One of the defining characteristics of the Harlem renaissance was the rejection of convention in art as a means to convey the personal truths and histories of black people in America. Simply, the art of a white culture could not properly convey what it meant to be black in that society. Dunye’s film, using poetic documentary within a larger fictional narrative, similarly rejects the conventions of formal documentary and conventional narrative cinema in order to tell a story that is far more about the filmmaker than the titular character. By diverging from conventional cinema, Dunye makes a space for her identity that did not exist within the conventional bounds. Her tale is one that creates human space for her not only as a black woman, but also as a black lesbian within her time. This documentary expands upon the human space and the artistic themes of the Harlem renaissance to ask similar questions of how black women and black lesbians exist in a society that is not only racially and sexually unequal, but goes further by reclaiming the personal histories of the women obscured by the Harlem Renaissance itself.

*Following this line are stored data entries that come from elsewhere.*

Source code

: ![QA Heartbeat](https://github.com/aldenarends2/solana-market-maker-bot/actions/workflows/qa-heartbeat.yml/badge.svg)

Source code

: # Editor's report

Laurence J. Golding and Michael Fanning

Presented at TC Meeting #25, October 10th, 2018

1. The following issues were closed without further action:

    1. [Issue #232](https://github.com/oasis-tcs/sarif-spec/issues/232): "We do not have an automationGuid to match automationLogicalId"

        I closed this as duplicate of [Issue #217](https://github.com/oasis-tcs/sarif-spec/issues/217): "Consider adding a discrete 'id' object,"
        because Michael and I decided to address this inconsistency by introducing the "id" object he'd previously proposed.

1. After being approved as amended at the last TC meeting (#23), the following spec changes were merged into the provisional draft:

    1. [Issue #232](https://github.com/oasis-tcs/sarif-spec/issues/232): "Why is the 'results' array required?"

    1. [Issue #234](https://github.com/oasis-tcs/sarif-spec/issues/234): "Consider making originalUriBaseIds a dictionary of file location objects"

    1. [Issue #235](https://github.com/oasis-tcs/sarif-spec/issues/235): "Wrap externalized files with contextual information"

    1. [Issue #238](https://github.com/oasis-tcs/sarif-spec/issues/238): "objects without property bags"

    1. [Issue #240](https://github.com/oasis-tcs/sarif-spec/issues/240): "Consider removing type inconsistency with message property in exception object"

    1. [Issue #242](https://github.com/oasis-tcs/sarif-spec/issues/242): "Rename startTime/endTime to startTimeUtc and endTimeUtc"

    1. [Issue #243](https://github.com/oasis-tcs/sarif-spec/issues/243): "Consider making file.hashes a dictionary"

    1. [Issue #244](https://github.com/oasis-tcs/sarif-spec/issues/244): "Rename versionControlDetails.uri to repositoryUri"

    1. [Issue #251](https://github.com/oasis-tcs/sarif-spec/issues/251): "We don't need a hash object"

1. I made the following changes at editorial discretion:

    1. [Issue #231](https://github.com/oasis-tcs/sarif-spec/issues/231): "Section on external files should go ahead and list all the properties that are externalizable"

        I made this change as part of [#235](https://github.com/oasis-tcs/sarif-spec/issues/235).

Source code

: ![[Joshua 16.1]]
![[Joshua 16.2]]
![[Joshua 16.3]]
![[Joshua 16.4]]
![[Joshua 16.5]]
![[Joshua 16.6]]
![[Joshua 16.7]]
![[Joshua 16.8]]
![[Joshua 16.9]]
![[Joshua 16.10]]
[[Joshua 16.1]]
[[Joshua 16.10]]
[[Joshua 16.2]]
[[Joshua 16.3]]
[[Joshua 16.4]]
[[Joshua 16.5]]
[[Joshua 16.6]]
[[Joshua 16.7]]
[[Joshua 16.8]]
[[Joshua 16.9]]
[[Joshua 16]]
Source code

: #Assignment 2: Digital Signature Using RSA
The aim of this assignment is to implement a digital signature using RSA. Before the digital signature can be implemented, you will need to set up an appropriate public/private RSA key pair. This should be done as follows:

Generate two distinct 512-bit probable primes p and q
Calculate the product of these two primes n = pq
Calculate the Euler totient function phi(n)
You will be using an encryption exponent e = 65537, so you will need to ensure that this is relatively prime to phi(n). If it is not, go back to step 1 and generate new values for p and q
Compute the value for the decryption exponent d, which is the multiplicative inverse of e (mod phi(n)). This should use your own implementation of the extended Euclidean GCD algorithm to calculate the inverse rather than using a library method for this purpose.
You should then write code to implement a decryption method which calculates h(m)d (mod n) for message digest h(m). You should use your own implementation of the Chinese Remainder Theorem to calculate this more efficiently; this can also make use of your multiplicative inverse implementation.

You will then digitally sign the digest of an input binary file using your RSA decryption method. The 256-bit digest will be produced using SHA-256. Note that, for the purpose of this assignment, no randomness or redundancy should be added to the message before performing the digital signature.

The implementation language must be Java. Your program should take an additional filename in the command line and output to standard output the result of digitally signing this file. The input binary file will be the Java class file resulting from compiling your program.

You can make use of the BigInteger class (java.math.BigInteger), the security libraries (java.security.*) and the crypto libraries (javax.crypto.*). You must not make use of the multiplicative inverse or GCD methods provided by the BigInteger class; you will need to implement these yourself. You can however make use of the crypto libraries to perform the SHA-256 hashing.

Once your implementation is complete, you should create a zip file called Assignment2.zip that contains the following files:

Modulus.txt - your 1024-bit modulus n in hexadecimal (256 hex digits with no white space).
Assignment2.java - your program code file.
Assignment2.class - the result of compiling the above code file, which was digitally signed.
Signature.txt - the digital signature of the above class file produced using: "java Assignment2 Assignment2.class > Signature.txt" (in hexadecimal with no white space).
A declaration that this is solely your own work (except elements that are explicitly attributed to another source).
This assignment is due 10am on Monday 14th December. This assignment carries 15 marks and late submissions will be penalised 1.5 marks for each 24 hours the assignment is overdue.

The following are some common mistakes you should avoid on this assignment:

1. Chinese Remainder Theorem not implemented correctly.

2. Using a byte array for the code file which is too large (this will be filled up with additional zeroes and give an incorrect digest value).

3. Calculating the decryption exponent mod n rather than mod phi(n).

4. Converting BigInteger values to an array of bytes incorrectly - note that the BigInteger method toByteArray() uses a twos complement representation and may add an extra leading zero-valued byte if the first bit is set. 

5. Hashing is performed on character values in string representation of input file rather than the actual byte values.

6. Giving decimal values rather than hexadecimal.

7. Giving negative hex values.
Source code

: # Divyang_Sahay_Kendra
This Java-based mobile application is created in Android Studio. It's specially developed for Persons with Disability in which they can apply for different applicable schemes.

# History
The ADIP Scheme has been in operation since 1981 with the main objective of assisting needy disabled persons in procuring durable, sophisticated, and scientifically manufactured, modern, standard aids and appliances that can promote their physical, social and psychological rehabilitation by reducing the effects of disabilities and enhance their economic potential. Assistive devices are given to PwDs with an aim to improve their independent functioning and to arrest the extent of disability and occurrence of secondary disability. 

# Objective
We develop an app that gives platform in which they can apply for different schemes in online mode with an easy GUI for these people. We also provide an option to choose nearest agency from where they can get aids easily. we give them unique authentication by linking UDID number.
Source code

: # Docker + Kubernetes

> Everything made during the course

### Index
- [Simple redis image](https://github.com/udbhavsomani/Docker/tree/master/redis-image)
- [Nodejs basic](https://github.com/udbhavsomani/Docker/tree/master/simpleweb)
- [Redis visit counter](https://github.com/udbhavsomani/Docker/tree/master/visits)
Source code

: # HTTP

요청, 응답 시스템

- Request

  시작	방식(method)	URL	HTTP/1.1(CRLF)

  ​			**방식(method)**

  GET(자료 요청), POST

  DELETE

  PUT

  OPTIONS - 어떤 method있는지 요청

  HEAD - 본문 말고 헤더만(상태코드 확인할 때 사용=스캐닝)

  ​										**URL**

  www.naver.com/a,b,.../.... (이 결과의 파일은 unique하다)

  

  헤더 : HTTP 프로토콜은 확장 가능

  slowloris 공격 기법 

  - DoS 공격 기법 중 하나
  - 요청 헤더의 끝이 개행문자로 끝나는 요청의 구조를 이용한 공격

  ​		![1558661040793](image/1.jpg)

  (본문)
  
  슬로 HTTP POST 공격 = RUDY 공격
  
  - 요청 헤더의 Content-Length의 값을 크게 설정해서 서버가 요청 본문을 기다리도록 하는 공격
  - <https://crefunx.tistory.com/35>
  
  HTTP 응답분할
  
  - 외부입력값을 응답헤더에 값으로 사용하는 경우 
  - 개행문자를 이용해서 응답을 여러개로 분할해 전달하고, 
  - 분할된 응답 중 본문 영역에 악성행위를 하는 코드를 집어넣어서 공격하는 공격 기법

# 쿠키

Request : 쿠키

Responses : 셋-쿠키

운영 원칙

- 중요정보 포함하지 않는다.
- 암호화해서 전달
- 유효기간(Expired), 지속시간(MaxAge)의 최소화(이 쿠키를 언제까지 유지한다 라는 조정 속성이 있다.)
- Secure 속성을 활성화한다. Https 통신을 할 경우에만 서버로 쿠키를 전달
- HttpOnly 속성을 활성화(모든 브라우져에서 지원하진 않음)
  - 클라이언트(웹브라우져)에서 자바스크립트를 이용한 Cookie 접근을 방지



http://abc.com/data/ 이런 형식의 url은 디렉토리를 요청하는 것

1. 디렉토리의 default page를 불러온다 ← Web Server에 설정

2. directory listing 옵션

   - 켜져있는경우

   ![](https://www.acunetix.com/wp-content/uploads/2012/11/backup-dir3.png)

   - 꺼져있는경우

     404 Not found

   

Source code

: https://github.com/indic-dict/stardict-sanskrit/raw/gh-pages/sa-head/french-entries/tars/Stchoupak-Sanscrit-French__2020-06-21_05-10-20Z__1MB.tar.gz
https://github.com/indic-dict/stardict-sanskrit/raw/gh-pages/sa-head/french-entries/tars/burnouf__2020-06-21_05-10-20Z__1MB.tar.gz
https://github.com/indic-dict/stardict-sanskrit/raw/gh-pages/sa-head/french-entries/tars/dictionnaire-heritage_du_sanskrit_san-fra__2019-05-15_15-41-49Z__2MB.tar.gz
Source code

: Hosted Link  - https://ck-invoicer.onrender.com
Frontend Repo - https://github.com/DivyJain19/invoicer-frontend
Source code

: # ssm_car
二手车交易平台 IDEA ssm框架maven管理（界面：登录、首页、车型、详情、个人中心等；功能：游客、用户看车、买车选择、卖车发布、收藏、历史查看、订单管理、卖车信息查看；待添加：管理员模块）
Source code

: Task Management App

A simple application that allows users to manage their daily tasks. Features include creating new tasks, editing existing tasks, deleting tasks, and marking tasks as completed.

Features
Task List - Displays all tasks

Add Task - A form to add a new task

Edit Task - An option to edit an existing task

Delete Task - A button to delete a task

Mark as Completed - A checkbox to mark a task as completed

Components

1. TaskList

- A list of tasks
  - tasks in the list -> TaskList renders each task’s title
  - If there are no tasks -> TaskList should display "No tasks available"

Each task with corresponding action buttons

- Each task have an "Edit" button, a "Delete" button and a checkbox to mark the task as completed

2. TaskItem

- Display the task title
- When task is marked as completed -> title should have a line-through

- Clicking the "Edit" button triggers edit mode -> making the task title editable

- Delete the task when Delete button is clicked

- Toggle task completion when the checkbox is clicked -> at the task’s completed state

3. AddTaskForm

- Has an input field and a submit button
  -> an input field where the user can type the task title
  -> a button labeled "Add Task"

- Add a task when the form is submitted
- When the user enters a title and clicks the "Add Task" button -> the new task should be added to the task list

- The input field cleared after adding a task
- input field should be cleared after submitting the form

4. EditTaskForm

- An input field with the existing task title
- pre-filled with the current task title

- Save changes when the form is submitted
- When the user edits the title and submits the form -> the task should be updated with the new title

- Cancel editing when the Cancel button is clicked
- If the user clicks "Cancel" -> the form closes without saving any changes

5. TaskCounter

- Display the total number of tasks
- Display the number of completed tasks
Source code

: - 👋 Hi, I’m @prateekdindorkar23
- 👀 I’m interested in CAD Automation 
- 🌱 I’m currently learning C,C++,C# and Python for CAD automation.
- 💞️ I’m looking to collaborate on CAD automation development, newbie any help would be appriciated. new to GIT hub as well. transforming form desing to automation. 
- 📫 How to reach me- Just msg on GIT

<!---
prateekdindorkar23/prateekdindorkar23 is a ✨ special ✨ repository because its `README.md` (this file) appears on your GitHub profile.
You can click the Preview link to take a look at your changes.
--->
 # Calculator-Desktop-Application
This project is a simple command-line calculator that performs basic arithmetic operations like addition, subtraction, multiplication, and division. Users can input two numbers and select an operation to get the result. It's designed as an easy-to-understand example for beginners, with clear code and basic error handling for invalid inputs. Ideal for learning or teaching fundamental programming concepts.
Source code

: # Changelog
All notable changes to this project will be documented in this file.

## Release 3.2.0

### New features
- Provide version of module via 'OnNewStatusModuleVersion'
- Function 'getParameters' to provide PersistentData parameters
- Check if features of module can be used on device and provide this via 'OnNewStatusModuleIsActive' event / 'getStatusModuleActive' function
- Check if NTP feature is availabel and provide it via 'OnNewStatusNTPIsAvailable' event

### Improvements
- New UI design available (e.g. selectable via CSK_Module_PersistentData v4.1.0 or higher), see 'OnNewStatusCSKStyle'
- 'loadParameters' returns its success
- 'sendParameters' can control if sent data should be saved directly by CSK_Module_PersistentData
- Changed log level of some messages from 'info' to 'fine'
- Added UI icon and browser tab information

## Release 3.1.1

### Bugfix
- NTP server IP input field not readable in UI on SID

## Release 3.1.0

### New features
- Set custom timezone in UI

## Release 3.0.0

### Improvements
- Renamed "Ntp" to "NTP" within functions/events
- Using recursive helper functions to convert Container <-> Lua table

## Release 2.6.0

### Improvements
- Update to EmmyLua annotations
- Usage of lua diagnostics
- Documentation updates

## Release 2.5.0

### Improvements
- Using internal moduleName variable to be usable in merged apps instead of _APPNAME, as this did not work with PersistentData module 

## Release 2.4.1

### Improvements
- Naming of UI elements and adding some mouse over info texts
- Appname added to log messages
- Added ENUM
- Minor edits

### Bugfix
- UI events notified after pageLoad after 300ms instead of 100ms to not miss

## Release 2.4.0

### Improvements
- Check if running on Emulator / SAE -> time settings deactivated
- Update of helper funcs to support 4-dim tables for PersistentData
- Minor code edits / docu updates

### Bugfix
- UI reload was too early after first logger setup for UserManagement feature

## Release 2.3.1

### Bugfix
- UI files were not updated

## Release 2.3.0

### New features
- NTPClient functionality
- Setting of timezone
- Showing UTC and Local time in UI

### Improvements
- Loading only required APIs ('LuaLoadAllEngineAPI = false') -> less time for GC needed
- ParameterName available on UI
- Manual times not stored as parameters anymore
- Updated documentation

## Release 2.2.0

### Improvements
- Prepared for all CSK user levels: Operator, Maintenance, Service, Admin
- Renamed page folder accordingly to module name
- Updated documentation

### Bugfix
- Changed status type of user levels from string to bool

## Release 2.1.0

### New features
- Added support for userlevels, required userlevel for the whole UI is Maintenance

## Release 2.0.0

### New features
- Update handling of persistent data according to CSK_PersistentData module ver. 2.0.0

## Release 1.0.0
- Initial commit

Dunye’s narrative focuses on her search to learn about a forgotten movie star only ever billed as “The Watermelon Woman.” This titular character, though an invention, serves as a representative of the women who were washed out of the Harlem renaissance by the masculinity minded titans at its forefront. Through this conceit, Dunye is creating human space not only for herself in her modern age, but giving light to the personal histories that were forgotten by the history books. Dunye's film retroactively expands the scope of the Harlem Renaissance by seeking to illuminate and elaborate on the life of the fictional Watermelon Woman. Even though the life in question is an invention, it does not matter because it represents the human space that was not considered in its own day. The Watermelon woman’s contrived story is representative of the personal histories of women not recorded in the official version of the Harlem Renaissance, women like Ida B. Wells.
         The film expands upon the themes and scope of the Harlem Renaissance in reclaiming the personal histories of the women of its time period as well as those of Dunye’s time. It is her act of making the documentary that allows her to tell her own personal history because her own identity and experience as a black woman are tied to the histories of those who came before her. In order for Dunye to truly create her own human space, she must consider and learn about the women who history left out. The Watermelon Woman works to expand the human space created by the Harlem renaissance by similarly denying artistic convention to tell a story of black womanhood and sexual identity that was not included in the recorded history of the period.


wc: 610
Pledged: Phillips Hutchison
_____________________________________________________________________________
Dunye, Cheryl, dir. The Watermelon Woman. First Run Features, 1996.